__Work required__.
Return, word for word, only the lines of the data below that lie between the line with "gradient descent optimizers." and the line with "via diversified rewards.", those two lines included.
----
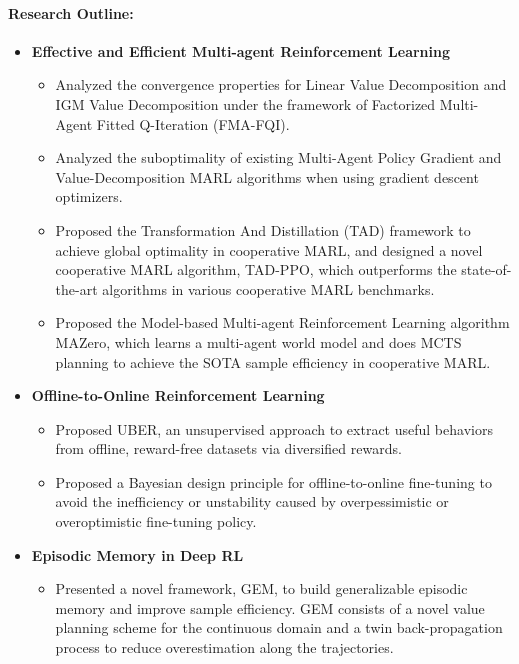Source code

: \documentclass{resume}
\begin{document}
\vspace{2em}



\paragraph{Research Outline:}

\begin{itemize}
  \item \textbf{Effective and Efficient Multi-agent Reinforcement Learning} 

  \begin{itemize}
    \item Analyzed the convergence properties for Linear Value Decomposition and IGM Value Decomposition under the framework of Factorized Multi-Agent Fitted Q-Iteration (FMA-FQI).
    \item Analyzed the suboptimality of existing Multi-Agent Policy Gradient and Value-Decomposition MARL algorithms when using gradient descent optimizers.
    \item Proposed the Transformation And Distillation (TAD) framework to achieve global optimality in cooperative MARL, and designed a novel cooperative MARL algorithm, TAD-PPO, which outperforms the state-of-the-art algorithms in various cooperative MARL benchmarks.
    \item Proposed the Model-based Multi-agent Reinforcement Learning algorithm MAZero, which learns a multi-agent world model and does MCTS planning to achieve the SOTA sample efficiency in cooperative MARL.
  \end{itemize}

  \item \textbf{Offline-to-Online Reinforcement Learning}

  \begin{itemize}
    \item Proposed UBER, an unsupervised approach to extract useful behaviors from offline, reward-free datasets via diversified rewards.
    \item Proposed a Bayesian design principle for offline-to-online fine-tuning to avoid the inefficiency or unstability caused by overpessimistic or overoptimistic fine-tuning policy.
  \end{itemize}
  \item \textbf{Episodic Memory in Deep RL}

  \begin{itemize}
    \item Presented a novel framework, GEM, to build generalizable episodic memory and improve sample efficiency. GEM consists of a novel value planning scheme for the continuous domain and a twin back-propagation process to reduce overestimation along the trajectories.
  \end{itemize}
\end{itemize}
\end{document}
----
__Solution to this problem__.
    \item Analyzed the suboptimality of existing Multi-Agent Policy Gradient and Value-Decomposition MARL algorithms when using gradient descent optimizers.
    \item Proposed the Transformation And Distillation (TAD) framework to achieve global optimality in cooperative MARL, and designed a novel cooperative MARL algorithm, TAD-PPO, which outperforms the state-of-the-art algorithms in various cooperative MARL benchmarks.
    \item Proposed the Model-based Multi-agent Reinforcement Learning algorithm MAZero, which learns a multi-agent world model and does MCTS planning to achieve the SOTA sample efficiency in cooperative MARL.
  \end{itemize}

  \item \textbf{Offline-to-Online Reinforcement Learning}

  \begin{itemize}
    \item Proposed UBER, an unsupervised approach to extract useful behaviors from offline, reward-free datasets via diversified rewards.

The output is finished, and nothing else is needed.